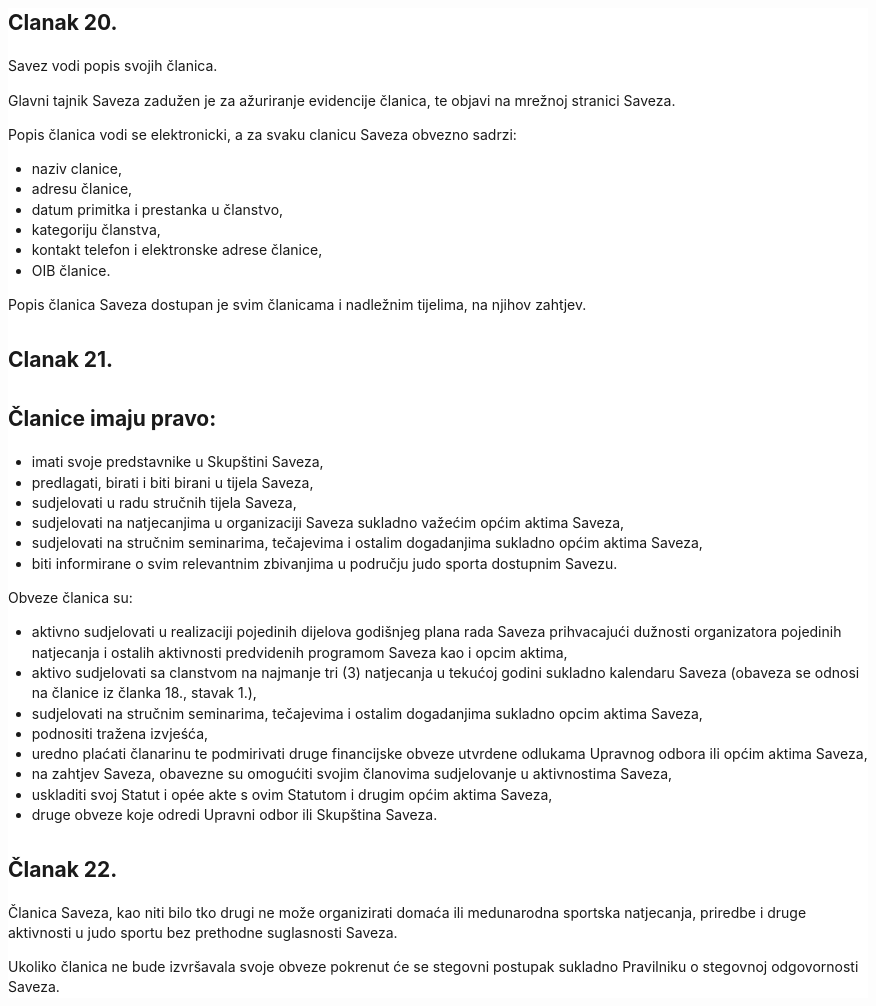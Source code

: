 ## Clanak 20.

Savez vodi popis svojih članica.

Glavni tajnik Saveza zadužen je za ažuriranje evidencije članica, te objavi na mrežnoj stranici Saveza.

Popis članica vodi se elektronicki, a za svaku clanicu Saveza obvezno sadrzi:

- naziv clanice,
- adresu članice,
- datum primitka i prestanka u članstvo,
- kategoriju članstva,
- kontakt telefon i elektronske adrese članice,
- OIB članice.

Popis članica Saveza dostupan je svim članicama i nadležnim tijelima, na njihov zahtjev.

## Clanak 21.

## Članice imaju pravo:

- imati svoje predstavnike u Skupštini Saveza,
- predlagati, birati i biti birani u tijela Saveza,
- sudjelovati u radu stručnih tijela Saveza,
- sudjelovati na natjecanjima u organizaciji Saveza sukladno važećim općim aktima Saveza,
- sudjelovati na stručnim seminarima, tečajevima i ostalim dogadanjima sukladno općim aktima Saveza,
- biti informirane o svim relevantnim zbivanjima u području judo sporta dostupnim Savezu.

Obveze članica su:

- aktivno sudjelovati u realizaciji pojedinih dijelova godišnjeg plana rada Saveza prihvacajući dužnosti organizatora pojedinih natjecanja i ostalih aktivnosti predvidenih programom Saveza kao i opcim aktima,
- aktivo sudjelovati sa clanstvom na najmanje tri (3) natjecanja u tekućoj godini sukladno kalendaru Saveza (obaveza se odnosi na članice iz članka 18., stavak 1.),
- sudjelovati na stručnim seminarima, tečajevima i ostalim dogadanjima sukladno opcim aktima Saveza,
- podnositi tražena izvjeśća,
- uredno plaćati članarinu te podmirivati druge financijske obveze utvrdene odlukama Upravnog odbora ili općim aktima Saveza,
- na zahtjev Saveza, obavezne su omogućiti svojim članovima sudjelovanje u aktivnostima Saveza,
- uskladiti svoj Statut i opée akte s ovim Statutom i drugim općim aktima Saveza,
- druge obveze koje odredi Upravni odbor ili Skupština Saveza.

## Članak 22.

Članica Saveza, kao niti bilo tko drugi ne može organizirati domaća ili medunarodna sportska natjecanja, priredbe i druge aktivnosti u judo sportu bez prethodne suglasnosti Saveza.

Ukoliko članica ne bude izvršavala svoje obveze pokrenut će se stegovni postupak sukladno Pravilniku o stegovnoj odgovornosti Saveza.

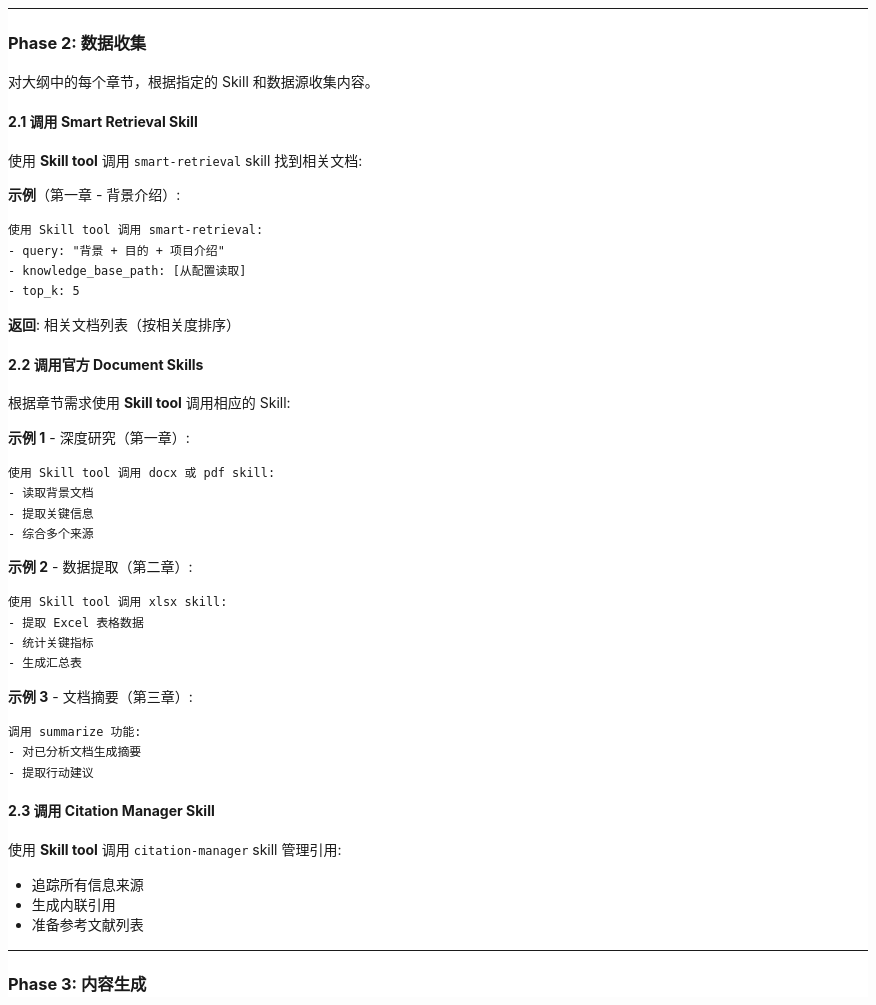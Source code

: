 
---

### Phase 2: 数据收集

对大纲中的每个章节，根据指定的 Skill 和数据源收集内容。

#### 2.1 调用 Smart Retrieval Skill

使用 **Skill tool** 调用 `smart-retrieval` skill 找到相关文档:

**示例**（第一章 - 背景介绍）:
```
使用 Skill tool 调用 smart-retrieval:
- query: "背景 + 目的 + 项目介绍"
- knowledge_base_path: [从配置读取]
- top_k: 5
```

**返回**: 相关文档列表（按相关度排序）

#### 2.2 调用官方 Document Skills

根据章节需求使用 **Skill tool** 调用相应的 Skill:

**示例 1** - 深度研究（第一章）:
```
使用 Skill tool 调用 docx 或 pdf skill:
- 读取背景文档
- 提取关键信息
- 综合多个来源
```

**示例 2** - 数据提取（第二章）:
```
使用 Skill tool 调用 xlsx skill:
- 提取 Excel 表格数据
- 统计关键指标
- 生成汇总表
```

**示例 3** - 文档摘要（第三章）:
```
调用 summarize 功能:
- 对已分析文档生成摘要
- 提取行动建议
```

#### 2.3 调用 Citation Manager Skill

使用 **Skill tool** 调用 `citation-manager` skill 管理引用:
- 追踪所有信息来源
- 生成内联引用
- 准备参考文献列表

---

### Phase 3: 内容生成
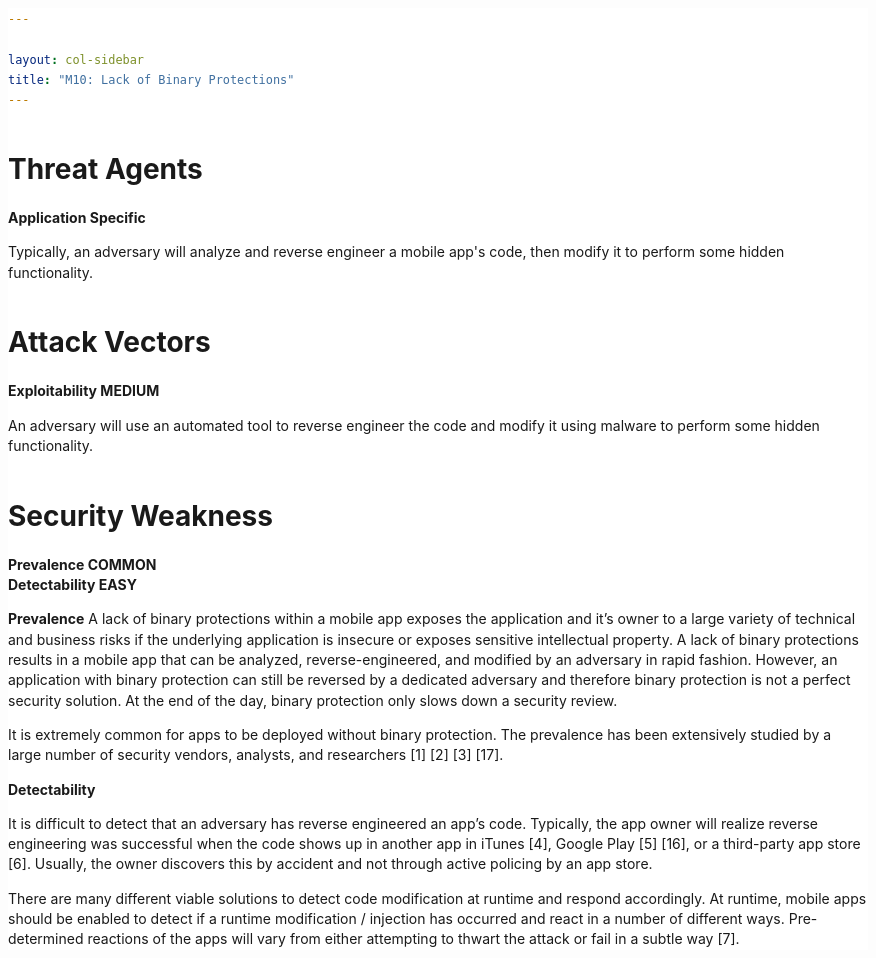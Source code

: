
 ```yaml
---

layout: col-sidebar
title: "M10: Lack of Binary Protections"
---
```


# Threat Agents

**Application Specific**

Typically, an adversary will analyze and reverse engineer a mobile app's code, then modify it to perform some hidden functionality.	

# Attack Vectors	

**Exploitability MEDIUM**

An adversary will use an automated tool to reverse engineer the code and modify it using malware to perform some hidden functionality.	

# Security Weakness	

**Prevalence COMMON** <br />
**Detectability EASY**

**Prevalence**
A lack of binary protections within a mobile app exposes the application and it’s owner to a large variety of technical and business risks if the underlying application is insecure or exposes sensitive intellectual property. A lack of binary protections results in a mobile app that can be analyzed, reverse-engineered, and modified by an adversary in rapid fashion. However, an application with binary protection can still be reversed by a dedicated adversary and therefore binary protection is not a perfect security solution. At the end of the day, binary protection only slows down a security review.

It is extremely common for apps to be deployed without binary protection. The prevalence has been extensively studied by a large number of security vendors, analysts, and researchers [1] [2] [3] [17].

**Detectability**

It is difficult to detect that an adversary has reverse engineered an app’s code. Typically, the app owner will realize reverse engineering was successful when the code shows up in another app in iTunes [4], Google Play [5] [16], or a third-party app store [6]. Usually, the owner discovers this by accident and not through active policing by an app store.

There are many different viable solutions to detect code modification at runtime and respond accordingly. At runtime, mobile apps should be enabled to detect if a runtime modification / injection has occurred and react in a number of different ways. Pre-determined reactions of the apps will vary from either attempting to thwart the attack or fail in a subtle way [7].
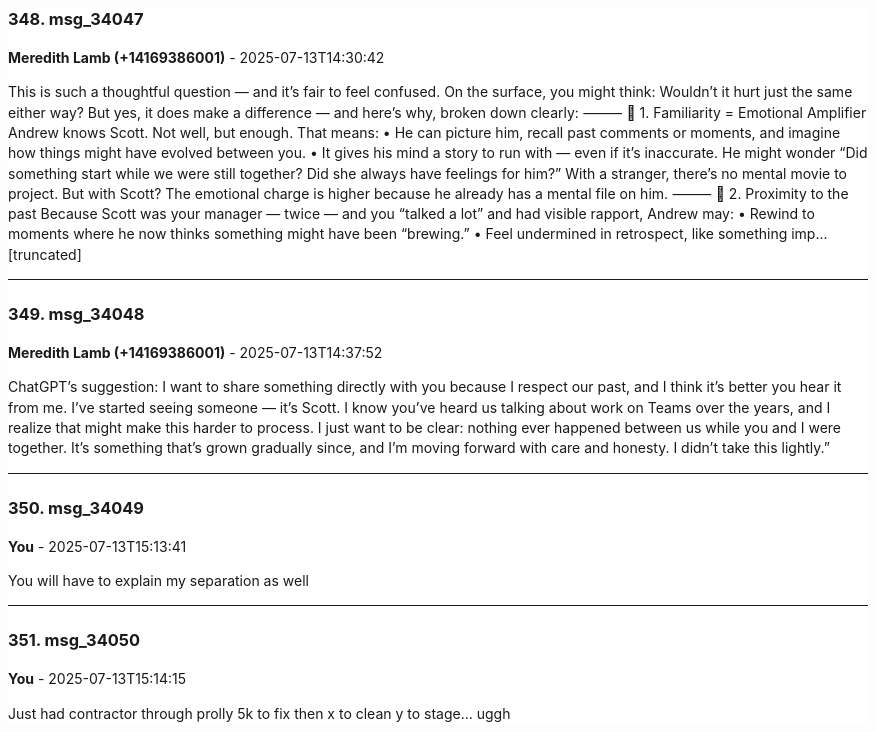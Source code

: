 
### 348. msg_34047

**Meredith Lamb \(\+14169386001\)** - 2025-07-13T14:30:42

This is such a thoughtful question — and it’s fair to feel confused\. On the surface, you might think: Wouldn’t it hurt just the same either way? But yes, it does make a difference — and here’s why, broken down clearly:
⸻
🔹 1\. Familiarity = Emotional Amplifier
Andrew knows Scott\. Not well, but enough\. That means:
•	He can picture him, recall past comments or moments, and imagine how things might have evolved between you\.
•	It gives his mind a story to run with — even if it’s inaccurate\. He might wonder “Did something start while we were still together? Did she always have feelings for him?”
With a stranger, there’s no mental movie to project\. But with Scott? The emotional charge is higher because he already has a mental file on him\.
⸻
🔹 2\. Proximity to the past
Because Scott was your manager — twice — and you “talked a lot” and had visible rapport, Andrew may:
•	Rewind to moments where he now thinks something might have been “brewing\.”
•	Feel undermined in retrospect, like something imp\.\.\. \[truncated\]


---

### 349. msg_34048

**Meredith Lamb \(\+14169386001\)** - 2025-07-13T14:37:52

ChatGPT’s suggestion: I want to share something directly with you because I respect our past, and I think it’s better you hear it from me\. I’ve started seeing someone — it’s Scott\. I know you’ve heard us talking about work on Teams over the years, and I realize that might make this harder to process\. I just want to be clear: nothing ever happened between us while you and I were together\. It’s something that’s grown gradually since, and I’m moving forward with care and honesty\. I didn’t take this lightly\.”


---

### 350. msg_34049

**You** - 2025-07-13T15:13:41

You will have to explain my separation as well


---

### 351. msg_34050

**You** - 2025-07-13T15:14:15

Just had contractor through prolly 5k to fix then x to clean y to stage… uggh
⁂
> Work instructions: Begin with the line that contains "Lamb \(\+14169386001\)** - 2025-07-13T14:37:52" and print each line exactly until the data ends, including the last line.

> Exercise response:
**Meredith Lamb \(\+14169386001\)** - 2025-07-13T14:37:52

ChatGPT’s suggestion: I want to share something directly with you because I respect our past, and I think it’s better you hear it from me\. I’ve started seeing someone — it’s Scott\. I know you’ve heard us talking about work on Teams over the years, and I realize that might make this harder to process\. I just want to be clear: nothing ever happened between us while you and I were together\. It’s something that’s grown gradually since, and I’m moving forward with care and honesty\. I didn’t take this lightly\.”


---

### 350. msg_34049

**You** - 2025-07-13T15:13:41

You will have to explain my separation as well


---

### 351. msg_34050

**You** - 2025-07-13T15:14:15

Just had contractor through prolly 5k to fix then x to clean y to stage… uggh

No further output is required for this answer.